[Stored records]
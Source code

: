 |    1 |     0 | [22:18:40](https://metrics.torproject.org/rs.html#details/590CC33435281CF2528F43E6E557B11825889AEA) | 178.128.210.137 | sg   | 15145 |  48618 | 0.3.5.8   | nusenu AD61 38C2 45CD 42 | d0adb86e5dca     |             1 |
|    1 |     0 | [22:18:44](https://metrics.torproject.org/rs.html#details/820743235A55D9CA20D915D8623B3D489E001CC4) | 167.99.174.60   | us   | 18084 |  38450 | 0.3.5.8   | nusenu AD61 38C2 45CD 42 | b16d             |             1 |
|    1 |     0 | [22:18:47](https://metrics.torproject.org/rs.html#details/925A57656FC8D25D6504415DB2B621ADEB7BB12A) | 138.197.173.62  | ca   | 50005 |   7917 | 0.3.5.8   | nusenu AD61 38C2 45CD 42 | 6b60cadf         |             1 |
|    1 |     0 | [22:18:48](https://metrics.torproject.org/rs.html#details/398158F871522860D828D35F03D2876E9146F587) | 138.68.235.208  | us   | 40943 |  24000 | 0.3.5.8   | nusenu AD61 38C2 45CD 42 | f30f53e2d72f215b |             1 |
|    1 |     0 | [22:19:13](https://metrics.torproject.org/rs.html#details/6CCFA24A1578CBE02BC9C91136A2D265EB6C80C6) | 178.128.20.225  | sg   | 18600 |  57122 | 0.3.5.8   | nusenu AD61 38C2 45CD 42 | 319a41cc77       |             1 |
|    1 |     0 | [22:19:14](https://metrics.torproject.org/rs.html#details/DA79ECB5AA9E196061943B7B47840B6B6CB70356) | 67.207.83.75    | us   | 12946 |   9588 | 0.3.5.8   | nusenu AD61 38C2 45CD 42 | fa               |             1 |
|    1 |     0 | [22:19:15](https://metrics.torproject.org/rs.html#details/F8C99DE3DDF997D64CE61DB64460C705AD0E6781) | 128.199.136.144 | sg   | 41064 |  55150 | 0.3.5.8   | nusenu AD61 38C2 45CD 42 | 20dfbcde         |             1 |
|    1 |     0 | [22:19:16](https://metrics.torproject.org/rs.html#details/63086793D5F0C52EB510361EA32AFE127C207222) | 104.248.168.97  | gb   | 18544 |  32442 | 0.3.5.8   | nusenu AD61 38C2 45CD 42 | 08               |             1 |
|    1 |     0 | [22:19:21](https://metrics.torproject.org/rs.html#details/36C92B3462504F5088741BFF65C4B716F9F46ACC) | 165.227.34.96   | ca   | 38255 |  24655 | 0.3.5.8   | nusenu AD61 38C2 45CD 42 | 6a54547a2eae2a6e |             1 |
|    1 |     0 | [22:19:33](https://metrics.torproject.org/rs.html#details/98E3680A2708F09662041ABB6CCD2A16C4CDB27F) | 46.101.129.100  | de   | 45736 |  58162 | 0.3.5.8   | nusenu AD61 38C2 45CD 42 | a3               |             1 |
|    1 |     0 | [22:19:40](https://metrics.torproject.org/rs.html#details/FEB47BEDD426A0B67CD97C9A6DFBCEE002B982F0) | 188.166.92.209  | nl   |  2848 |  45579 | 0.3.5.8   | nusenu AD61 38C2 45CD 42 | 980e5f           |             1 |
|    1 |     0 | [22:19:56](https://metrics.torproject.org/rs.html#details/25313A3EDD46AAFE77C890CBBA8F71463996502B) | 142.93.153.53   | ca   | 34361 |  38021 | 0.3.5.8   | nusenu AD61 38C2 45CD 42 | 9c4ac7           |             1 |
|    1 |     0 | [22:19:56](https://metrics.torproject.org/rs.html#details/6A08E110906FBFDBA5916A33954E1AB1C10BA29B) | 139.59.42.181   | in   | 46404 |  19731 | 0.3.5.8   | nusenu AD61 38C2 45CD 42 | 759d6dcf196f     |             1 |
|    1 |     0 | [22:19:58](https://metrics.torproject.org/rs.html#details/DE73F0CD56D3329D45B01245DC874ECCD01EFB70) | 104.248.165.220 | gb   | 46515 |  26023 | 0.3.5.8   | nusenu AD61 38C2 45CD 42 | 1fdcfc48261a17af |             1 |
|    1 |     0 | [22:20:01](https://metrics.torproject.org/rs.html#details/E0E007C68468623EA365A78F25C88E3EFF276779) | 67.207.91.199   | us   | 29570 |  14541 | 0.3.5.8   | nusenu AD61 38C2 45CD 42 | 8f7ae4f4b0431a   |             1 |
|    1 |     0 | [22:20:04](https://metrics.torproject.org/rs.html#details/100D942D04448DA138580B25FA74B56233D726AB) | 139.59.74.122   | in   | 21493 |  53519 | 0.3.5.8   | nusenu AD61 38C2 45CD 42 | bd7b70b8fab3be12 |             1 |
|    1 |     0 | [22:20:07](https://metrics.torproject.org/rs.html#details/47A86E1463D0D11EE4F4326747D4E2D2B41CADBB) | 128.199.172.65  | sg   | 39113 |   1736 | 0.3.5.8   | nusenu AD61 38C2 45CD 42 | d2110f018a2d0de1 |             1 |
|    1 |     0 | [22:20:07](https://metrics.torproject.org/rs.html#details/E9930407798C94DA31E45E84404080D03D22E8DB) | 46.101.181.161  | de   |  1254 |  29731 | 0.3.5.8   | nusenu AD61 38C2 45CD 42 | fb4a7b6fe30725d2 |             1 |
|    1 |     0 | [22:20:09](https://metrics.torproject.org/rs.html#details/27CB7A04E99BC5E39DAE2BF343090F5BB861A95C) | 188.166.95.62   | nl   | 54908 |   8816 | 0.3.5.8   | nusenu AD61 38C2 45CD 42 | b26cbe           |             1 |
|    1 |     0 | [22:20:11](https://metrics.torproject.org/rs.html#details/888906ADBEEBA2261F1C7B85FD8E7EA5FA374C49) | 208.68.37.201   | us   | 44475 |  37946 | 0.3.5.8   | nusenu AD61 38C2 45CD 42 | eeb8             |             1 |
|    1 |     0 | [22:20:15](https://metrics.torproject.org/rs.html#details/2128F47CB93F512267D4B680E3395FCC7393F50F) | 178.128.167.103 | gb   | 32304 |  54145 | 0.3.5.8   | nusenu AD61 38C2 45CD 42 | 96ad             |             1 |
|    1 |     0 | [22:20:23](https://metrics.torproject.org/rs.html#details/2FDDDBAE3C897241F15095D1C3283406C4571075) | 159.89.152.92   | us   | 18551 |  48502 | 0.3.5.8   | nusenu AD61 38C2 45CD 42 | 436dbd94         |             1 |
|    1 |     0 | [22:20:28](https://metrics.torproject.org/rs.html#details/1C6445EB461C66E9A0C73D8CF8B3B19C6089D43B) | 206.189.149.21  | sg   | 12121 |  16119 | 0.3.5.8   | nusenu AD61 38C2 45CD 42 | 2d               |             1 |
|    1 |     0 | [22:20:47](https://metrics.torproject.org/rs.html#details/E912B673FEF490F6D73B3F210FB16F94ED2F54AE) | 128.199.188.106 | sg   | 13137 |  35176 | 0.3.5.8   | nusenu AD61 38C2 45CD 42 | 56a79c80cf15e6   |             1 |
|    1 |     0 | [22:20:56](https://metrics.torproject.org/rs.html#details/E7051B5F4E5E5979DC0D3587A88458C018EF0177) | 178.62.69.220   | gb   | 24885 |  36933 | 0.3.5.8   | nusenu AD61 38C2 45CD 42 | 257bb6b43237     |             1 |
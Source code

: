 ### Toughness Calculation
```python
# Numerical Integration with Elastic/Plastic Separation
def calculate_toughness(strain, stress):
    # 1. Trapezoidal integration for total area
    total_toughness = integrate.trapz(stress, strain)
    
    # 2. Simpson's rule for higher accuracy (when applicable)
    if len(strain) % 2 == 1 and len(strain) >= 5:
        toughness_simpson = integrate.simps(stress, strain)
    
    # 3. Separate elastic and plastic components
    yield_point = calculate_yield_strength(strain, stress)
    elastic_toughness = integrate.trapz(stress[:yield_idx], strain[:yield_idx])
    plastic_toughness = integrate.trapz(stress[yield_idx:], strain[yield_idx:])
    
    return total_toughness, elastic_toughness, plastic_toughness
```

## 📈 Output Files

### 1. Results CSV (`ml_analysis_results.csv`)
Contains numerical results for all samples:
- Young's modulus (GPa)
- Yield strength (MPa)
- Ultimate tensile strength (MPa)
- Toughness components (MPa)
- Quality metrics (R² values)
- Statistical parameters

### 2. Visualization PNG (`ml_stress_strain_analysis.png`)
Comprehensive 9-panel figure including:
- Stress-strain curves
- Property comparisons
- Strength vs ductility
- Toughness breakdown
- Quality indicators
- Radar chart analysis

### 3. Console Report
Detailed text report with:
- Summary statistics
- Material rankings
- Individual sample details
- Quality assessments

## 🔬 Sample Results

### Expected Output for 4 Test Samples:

What is needed:
The required result is an exact repetition of the lines from the one containing "## 🔬 Sample Results" through the last line of the data.

Result for this task:
## 🔬 Sample Results

### Expected Output for 4 Test Samples:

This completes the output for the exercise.